[Items listed in a dataset]
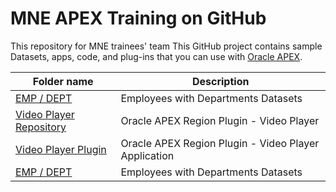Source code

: # MNE APEX Training on GitHub
This repository for MNE trainees' team
This GitHub project contains sample Datasets, apps, code, and plug-ins that you can use with [Oracle APEX](https://apex.oracle.com/).

| Folder name                                         | Description                         |
|-----------------------------------------------------|-------------------------------------|
| [EMP / DEPT](./sample%20dataset/Emp-Dept%20Dataset) | Employees with Departments Datasets |
| [Video Player Repository](https://github.com/Dani3lSun/apex-plugin-videoplayer#oracle-apex-region-plugin---video-player) | Oracle APEX Region Plugin - Video Player |
| [Video Player Plugin](https://apex.oracle.com/pls/apex/f?p=66233) | Oracle APEX Region Plugin - Video Player Application|
| [EMP / DEPT](./sample%20dataset/Emp-Dept%20Dataset) | Employees with Departments Datasets |

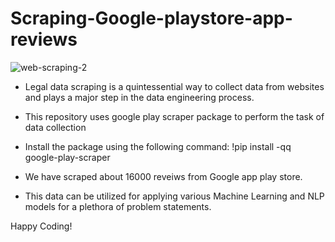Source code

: # Scraping-Google-playstore-app-reviews

![web-scraping-2](https://user-images.githubusercontent.com/66754032/95029293-d41f7c80-066c-11eb-992a-c5fee2978be5.png)

- Legal data scraping is a quintessential way to collect data from websites and plays a major step in the data engineering process.

- This repository uses google play scraper package to perform the task of data collection

- Install the package using the following command: !pip install -qq google-play-scraper

- We have scraped about 16000 reveiws from Google app play store.

- This data can be utilized for applying various Machine Learning and NLP models for a plethora of problem statements.

Happy Coding!
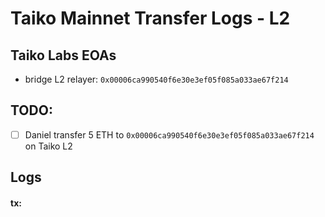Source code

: # Taiko Mainnet Transfer Logs - L2

## Taiko Labs EOAs

- bridge L2 relayer: `0x00006ca990540f6e30e3ef05f085a033ae67f214`

## TODO:

- [ ] Daniel transfer 5 ETH to `0x00006ca990540f6e30e3ef05f085a033ae67f214` on Taiko L2

## Logs

#### tx:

About this exercise> Retype all the records exactly and keep out every picture.

Your response>
Source code

: # MNE APEX Training on GitHub
This repository for MNE trainees' team
This GitHub project contains sample Datasets, apps, code, and plug-ins that you can use with [Oracle APEX](https://apex.oracle.com/).

| Folder name                                         | Description                         |
|-----------------------------------------------------|-------------------------------------|
| [EMP / DEPT](./sample%20dataset/Emp-Dept%20Dataset) | Employees with Departments Datasets |
| [Video Player Repository](https://github.com/Dani3lSun/apex-plugin-videoplayer#oracle-apex-region-plugin---video-player) | Oracle APEX Region Plugin - Video Player |
| [Video Player Plugin](https://apex.oracle.com/pls/apex/f?p=66233) | Oracle APEX Region Plugin - Video Player Application|
| [EMP / DEPT](./sample%20dataset/Emp-Dept%20Dataset) | Employees with Departments Datasets |

Source code

: # Scraping-Google-playstore-app-reviews

![web-scraping-2](https://user-images.githubusercontent.com/66754032/95029293-d41f7c80-066c-11eb-992a-c5fee2978be5.png)

- Legal data scraping is a quintessential way to collect data from websites and plays a major step in the data engineering process.

- This repository uses google play scraper package to perform the task of data collection

- Install the package using the following command: !pip install -qq google-play-scraper

- We have scraped about 16000 reveiws from Google app play store.

- This data can be utilized for applying various Machine Learning and NLP models for a plethora of problem statements.

Happy Coding!
Source code

: # Taiko Mainnet Transfer Logs - L2

## Taiko Labs EOAs

- bridge L2 relayer: `0x00006ca990540f6e30e3ef05f085a033ae67f214`

## TODO:

- [ ] Daniel transfer 5 ETH to `0x00006ca990540f6e30e3ef05f085a033ae67f214` on Taiko L2

## Logs

#### tx:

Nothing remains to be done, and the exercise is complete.